What is needed: Each entry below is to be copied out exactly and in full.
BEGIN Supplied material
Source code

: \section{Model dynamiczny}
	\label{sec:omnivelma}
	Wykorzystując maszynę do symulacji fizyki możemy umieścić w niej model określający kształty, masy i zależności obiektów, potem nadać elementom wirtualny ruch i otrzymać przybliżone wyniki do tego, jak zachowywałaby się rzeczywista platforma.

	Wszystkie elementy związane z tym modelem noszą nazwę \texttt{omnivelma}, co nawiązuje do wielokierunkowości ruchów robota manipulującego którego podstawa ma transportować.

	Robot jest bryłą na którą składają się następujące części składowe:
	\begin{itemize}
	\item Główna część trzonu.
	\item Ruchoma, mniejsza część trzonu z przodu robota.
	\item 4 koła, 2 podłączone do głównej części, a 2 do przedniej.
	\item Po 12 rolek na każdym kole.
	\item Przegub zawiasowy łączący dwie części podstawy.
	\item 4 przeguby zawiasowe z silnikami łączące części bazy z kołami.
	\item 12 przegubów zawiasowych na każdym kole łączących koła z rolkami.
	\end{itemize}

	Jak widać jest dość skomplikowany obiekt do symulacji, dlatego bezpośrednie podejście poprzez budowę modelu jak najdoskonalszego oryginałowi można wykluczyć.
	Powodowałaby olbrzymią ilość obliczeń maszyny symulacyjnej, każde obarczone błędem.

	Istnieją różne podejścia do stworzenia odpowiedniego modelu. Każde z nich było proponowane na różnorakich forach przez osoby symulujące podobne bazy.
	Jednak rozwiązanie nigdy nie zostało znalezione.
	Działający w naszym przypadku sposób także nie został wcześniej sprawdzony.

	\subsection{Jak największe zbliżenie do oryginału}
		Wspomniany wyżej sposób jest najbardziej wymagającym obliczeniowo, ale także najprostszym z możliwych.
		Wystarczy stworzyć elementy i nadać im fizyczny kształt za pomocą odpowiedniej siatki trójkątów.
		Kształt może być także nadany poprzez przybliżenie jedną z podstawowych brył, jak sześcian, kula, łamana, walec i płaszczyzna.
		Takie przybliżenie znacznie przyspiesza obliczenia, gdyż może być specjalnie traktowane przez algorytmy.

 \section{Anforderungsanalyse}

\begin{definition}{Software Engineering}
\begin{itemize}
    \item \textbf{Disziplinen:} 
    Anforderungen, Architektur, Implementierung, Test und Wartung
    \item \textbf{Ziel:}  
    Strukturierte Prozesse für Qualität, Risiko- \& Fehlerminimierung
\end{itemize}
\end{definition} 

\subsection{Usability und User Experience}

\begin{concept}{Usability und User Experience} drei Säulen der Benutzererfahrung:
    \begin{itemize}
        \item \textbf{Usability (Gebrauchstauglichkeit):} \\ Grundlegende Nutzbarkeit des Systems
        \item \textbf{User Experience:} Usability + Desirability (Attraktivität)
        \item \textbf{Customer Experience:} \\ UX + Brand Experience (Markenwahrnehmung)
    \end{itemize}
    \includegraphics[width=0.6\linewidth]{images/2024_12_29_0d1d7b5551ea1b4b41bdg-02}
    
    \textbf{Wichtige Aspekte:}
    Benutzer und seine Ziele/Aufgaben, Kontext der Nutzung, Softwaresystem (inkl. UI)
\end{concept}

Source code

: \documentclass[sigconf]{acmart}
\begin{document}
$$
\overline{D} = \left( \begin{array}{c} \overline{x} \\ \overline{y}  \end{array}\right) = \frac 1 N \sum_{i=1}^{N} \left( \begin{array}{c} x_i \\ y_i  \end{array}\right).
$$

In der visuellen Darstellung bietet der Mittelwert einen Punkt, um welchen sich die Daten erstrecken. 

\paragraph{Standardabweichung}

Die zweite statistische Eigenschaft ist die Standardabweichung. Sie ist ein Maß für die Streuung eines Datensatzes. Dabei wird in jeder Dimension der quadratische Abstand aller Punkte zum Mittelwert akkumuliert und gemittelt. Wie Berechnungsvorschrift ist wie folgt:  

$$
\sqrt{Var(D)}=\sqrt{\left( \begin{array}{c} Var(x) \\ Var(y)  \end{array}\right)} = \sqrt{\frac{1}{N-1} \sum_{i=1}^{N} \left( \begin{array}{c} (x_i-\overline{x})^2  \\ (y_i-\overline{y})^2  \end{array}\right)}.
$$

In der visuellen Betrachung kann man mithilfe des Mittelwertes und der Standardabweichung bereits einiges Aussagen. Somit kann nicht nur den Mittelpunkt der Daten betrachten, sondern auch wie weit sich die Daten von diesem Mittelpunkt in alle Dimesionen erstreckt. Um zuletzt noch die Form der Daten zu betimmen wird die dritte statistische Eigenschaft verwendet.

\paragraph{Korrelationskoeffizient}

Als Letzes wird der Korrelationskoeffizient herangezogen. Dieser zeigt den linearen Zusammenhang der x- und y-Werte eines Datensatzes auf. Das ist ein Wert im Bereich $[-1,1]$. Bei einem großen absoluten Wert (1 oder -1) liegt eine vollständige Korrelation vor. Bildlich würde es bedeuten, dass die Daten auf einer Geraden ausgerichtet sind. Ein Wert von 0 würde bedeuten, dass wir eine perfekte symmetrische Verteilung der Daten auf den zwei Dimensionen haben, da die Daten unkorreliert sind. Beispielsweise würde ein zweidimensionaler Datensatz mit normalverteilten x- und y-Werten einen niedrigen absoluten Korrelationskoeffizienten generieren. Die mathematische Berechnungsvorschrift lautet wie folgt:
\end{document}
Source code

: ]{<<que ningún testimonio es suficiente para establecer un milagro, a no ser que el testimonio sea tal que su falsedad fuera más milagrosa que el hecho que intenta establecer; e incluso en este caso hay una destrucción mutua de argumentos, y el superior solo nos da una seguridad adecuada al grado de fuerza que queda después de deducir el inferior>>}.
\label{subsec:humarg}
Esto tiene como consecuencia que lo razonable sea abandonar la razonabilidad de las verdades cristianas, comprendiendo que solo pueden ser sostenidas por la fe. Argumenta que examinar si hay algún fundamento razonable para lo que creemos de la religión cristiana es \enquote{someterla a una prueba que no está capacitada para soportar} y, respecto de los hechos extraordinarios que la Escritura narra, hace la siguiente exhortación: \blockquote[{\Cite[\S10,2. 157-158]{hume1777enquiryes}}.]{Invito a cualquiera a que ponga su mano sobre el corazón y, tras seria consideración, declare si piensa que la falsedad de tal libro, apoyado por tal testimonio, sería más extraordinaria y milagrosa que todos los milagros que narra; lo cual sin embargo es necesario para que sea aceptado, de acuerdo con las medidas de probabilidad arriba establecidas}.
END Supplied material
Result of the exercise:
Source code

: \section{Model dynamiczny}
	\label{sec:omnivelma}
	Wykorzystując maszynę do symulacji fizyki możemy umieścić w niej model określający kształty, masy i zależności obiektów, potem nadać elementom wirtualny ruch i otrzymać przybliżone wyniki do tego, jak zachowywałaby się rzeczywista platforma.

	Wszystkie elementy związane z tym modelem noszą nazwę \texttt{omnivelma}, co nawiązuje do wielokierunkowości ruchów robota manipulującego którego podstawa ma transportować.

	Robot jest bryłą na którą składają się następujące części składowe:
	\begin{itemize}
	\item Główna część trzonu.
	\item Ruchoma, mniejsza część trzonu z przodu robota.
	\item 4 koła, 2 podłączone do głównej części, a 2 do przedniej.
	\item Po 12 rolek na każdym kole.
	\item Przegub zawiasowy łączący dwie części podstawy.
	\item 4 przeguby zawiasowe z silnikami łączące części bazy z kołami.
	\item 12 przegubów zawiasowych na każdym kole łączących koła z rolkami.
	\end{itemize}

	Jak widać jest dość skomplikowany obiekt do symulacji, dlatego bezpośrednie podejście poprzez budowę modelu jak najdoskonalszego oryginałowi można wykluczyć.
	Powodowałaby olbrzymią ilość obliczeń maszyny symulacyjnej, każde obarczone błędem.

	Istnieją różne podejścia do stworzenia odpowiedniego modelu. Każde z nich było proponowane na różnorakich forach przez osoby symulujące podobne bazy.
	Jednak rozwiązanie nigdy nie zostało znalezione.
	Działający w naszym przypadku sposób także nie został wcześniej sprawdzony.

	\subsection{Jak największe zbliżenie do oryginału}
		Wspomniany wyżej sposób jest najbardziej wymagającym obliczeniowo, ale także najprostszym z możliwych.
		Wystarczy stworzyć elementy i nadać im fizyczny kształt za pomocą odpowiedniej siatki trójkątów.
		Kształt może być także nadany poprzez przybliżenie jedną z podstawowych brył, jak sześcian, kula, łamana, walec i płaszczyzna.
		Takie przybliżenie znacznie przyspiesza obliczenia, gdyż może być specjalnie traktowane przez algorytmy.

 \section{Anforderungsanalyse}

\begin{definition}{Software Engineering}
\begin{itemize}
    \item \textbf{Disziplinen:} 
    Anforderungen, Architektur, Implementierung, Test und Wartung
    \item \textbf{Ziel:}  
    Strukturierte Prozesse für Qualität, Risiko- \& Fehlerminimierung
\end{itemize}
\end{definition} 

\subsection{Usability und User Experience}

\begin{concept}{Usability und User Experience} drei Säulen der Benutzererfahrung:
    \begin{itemize}
        \item \textbf{Usability (Gebrauchstauglichkeit):} \\ Grundlegende Nutzbarkeit des Systems
        \item \textbf{User Experience:} Usability + Desirability (Attraktivität)
        \item \textbf{Customer Experience:} \\ UX + Brand Experience (Markenwahrnehmung)
    \end{itemize}
    \includegraphics[width=0.6\linewidth]{images/2024_12_29_0d1d7b5551ea1b4b41bdg-02}
    
    \textbf{Wichtige Aspekte:}
    Benutzer und seine Ziele/Aufgaben, Kontext der Nutzung, Softwaresystem (inkl. UI)
\end{concept}

Source code

: \documentclass[sigconf]{acmart}
\begin{document}
$$
\overline{D} = \left( \begin{array}{c} \overline{x} \\ \overline{y}  \end{array}\right) = \frac 1 N \sum_{i=1}^{N} \left( \begin{array}{c} x_i \\ y_i  \end{array}\right).
$$

In der visuellen Darstellung bietet der Mittelwert einen Punkt, um welchen sich die Daten erstrecken. 

\paragraph{Standardabweichung}

Die zweite statistische Eigenschaft ist die Standardabweichung. Sie ist ein Maß für die Streuung eines Datensatzes. Dabei wird in jeder Dimension der quadratische Abstand aller Punkte zum Mittelwert akkumuliert und gemittelt. Wie Berechnungsvorschrift ist wie folgt:  

$$
\sqrt{Var(D)}=\sqrt{\left( \begin{array}{c} Var(x) \\ Var(y)  \end{array}\right)} = \sqrt{\frac{1}{N-1} \sum_{i=1}^{N} \left( \begin{array}{c} (x_i-\overline{x})^2  \\ (y_i-\overline{y})^2  \end{array}\right)}.
$$

In der visuellen Betrachung kann man mithilfe des Mittelwertes und der Standardabweichung bereits einiges Aussagen. Somit kann nicht nur den Mittelpunkt der Daten betrachten, sondern auch wie weit sich die Daten von diesem Mittelpunkt in alle Dimesionen erstreckt. Um zuletzt noch die Form der Daten zu betimmen wird die dritte statistische Eigenschaft verwendet.

\paragraph{Korrelationskoeffizient}

Als Letzes wird der Korrelationskoeffizient herangezogen. Dieser zeigt den linearen Zusammenhang der x- und y-Werte eines Datensatzes auf. Das ist ein Wert im Bereich $[-1,1]$. Bei einem großen absoluten Wert (1 oder -1) liegt eine vollständige Korrelation vor. Bildlich würde es bedeuten, dass die Daten auf einer Geraden ausgerichtet sind. Ein Wert von 0 würde bedeuten, dass wir eine perfekte symmetrische Verteilung der Daten auf den zwei Dimensionen haben, da die Daten unkorreliert sind. Beispielsweise würde ein zweidimensionaler Datensatz mit normalverteilten x- und y-Werten einen niedrigen absoluten Korrelationskoeffizienten generieren. Die mathematische Berechnungsvorschrift lautet wie folgt:
\end{document}
Source code

: ]{<<que ningún testimonio es suficiente para establecer un milagro, a no ser que el testimonio sea tal que su falsedad fuera más milagrosa que el hecho que intenta establecer; e incluso en este caso hay una destrucción mutua de argumentos, y el superior solo nos da una seguridad adecuada al grado de fuerza que queda después de deducir el inferior>>}.
\label{subsec:humarg}
Esto tiene como consecuencia que lo razonable sea abandonar la razonabilidad de las verdades cristianas, comprendiendo que solo pueden ser sostenidas por la fe. Argumenta que examinar si hay algún fundamento razonable para lo que creemos de la religión cristiana es \enquote{someterla a una prueba que no está capacitada para soportar} y, respecto de los hechos extraordinarios que la Escritura narra, hace la siguiente exhortación: \blockquote[{\Cite[\S10,2. 157-158]{hume1777enquiryes}}.]{Invito a cualquiera a que ponga su mano sobre el corazón y, tras seria consideración, declare si piensa que la falsedad de tal libro, apoyado por tal testimonio, sería más extraordinaria y milagrosa que todos los milagros que narra; lo cual sin embargo es necesario para que sea aceptado, de acuerdo con las medidas de probabilidad arriba establecidas}.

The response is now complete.